Bouleversé par le décès de son frère, Xavier Camby décide de consacrer sa vie à lutter contre la souffrance au travail. Son message s’adresse avant tout aux managers. Il leur conseille d’être congruents, courageux et bienveillants.

Son service de presse a dû nous envoyer son livre deux fois pour attirer notre attention. Le premier envoi avait été placé sur la pile des livres «à lire quand on aura du temps». Son titre: «48 clés pour un management durable. Bien-être et performance»*, nous avait laissé croire à un énième grand écart éditorial, dont les consultants sont coutumiers quand ils tentent de nous expliquer que le bien-être des collaborateurs mène à la performance des actionnaires. Comme souvent, il ne faut pas se fier aux apparences. La lecture du bouquin nous a touchés au cœur. Voici donc son auteur en portrait dans HR Today. Un casting rare pour un consultant. Mais le message de Xavier Camby mérite d’être entendu. Et son propos ne se situe pas dans cette dialectique réductionniste qui oppose le «grand méchant patronat» aux «petits travailleurs rouges». «J’ai été moi-même directeur d’entreprise et manager», nous confie-t-il pendant une interview à lire sur hrtoday.ch. «Je sais aussi que ce sont parfois les collaborateurs qui sont en cause.» Pour l’entretien, il nous accueille dans les locaux genevois d’Essentiel Management, la société de conseils en management et formation qu’il a créée en 2014. Son discours s’adresse avant tout aux managers, car «ce sont eux les premiers leviers pour éradiquer la souffrance au travail», pose-t-il d’emblée.
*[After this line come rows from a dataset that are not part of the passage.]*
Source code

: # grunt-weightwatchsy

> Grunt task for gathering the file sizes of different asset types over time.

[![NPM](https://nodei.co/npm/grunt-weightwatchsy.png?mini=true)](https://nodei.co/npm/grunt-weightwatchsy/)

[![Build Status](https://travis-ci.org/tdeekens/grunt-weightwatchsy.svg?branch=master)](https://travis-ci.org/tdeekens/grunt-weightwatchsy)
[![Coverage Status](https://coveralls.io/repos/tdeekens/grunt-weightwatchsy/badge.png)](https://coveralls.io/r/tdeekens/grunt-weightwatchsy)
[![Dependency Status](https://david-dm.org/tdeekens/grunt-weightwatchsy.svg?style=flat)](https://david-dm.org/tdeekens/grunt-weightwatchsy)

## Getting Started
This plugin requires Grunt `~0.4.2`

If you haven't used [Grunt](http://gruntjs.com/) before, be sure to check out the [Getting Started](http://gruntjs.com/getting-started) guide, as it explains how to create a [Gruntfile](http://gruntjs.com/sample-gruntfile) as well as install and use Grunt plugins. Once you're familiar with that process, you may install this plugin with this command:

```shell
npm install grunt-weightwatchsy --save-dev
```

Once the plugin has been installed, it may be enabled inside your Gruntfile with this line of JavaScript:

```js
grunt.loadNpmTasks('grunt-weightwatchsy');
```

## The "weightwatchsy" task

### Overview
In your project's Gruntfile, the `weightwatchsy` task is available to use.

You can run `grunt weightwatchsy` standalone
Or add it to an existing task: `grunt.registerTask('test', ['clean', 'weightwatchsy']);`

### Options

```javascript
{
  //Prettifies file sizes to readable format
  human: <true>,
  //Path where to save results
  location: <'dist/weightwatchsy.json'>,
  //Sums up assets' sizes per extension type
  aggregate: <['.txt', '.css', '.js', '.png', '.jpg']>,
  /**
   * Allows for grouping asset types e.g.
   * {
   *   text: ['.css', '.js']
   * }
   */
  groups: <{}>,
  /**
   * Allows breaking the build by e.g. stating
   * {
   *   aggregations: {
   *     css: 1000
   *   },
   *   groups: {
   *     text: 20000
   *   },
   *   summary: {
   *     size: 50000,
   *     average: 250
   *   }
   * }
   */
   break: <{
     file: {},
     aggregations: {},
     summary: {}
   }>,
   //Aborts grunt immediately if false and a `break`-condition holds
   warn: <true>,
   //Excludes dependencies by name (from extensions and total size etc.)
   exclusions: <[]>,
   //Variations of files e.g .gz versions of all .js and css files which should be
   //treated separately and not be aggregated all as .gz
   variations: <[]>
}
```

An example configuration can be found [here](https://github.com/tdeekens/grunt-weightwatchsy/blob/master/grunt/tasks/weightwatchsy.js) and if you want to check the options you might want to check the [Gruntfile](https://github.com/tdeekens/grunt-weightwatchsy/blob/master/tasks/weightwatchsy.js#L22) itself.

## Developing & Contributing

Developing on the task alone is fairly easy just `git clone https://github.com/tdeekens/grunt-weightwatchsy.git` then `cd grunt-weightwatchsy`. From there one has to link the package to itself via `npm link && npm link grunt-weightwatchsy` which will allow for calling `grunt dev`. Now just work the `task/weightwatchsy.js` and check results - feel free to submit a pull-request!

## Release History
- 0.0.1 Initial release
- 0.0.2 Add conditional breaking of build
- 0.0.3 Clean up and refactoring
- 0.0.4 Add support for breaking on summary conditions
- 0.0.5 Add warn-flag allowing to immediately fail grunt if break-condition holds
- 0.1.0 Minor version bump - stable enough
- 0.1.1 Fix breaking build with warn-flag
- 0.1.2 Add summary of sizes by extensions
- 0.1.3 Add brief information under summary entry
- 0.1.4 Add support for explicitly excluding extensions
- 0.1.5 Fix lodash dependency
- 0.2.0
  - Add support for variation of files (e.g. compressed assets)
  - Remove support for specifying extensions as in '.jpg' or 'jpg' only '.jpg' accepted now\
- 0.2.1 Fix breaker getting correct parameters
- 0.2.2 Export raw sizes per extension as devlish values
Xavier Camby parle vite et bien. Pour reprendre un terme qu’il affectionne, on peut dire de lui qu’il est congruent. Ses paroles sont en accord avec son langage corporel et donc avec ses valeurs personnelles. Laissons-le nous détailler sa posture: «Toutes mes expériences m’ont prouvé que la souffrance au travail n’est pas une fatalité. Le travail fatigue, certes, car il s’agit de produire de la valeur. Mais je refuse d’accepter qu’il atteigne, blesse ou détruise la personnalité. J’estime au contraire que le travail est un lieu de réalisation de soi, de dépassement de ses limites et de création intense. Il renforce notre confiance en nous-mêmes et nous donne, le soir, cette douce satisfaction du bon ouvrage.» Ce discours positif l’amène donc à refuser les effets négatifs du travail sur les relations humaines. Car le nœud du problème est là, assure-t-il. «Nous sommes faits pour la relation positive avec les autres et c’est cette collaboration qui permet la création de valeur.»

«Ce que tu redoutes pour toi-même ne le fais pas à autrui»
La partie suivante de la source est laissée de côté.